Instructions for the task |
Go through the listing below and show each line that has the word "Button".

·····

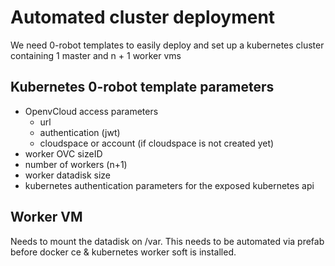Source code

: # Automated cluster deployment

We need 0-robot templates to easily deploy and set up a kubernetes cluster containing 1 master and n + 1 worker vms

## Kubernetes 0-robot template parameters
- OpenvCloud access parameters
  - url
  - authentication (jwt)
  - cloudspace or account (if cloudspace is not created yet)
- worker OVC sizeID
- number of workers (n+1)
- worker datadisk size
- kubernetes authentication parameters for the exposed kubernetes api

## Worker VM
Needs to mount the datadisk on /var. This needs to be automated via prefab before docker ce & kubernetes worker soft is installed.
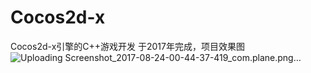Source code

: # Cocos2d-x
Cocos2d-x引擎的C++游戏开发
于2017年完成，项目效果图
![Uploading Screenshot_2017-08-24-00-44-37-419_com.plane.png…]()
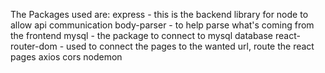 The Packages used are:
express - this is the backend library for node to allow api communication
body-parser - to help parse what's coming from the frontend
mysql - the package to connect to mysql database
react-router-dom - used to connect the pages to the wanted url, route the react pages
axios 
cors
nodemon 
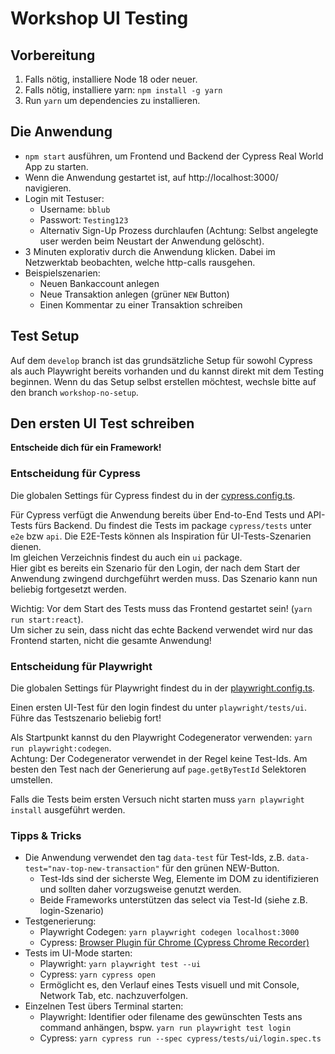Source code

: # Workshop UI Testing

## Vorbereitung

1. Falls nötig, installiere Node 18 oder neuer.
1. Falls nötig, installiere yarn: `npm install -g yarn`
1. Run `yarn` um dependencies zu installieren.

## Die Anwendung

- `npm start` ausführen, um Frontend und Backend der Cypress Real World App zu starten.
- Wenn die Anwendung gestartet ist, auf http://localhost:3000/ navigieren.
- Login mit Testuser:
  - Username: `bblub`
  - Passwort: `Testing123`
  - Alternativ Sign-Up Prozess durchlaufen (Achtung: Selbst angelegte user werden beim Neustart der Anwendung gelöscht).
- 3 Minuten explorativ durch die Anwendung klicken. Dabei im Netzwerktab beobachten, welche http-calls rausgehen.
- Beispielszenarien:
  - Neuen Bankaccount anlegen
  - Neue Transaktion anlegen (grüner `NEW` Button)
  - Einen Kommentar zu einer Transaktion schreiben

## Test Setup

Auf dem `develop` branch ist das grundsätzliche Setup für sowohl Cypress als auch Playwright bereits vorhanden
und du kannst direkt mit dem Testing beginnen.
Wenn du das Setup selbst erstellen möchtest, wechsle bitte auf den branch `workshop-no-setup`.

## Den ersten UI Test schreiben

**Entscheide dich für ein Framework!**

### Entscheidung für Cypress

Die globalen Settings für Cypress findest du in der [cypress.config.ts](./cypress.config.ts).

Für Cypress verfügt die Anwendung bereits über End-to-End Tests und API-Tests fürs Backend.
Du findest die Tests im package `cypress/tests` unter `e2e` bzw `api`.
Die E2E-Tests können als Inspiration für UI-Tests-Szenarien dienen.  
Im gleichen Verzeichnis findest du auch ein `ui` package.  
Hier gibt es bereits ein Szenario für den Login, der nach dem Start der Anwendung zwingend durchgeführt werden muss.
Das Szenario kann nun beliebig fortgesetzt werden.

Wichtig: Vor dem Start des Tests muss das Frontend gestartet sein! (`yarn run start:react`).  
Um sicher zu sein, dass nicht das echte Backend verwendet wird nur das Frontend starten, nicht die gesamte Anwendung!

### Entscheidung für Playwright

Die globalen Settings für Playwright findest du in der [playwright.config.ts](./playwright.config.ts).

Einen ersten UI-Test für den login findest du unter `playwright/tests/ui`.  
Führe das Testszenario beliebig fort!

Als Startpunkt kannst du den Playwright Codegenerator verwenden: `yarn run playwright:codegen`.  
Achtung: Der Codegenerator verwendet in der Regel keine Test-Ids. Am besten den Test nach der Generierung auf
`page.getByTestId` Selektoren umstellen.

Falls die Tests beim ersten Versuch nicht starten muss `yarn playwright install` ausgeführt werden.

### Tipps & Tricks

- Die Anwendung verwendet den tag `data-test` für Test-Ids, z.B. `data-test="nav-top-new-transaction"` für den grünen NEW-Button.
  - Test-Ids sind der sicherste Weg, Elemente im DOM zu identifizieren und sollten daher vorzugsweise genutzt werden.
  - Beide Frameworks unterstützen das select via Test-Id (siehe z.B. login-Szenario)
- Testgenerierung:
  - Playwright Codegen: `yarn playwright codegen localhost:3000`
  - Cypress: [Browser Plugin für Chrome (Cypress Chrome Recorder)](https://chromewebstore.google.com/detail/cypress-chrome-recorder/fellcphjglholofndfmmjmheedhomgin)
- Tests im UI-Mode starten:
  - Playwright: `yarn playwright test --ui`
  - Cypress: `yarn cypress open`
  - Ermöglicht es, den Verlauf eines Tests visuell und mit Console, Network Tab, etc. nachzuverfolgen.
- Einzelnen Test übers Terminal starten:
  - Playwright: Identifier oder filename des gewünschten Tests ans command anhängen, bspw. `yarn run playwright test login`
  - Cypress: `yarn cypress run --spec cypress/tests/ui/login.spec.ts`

·····

Response for this exercise |
  - Neue Transaktion anlegen (grüner `NEW` Button)
- Die Anwendung verwendet den tag `data-test` für Test-Ids, z.B. `data-test="nav-top-new-transaction"` für den grünen NEW-Button.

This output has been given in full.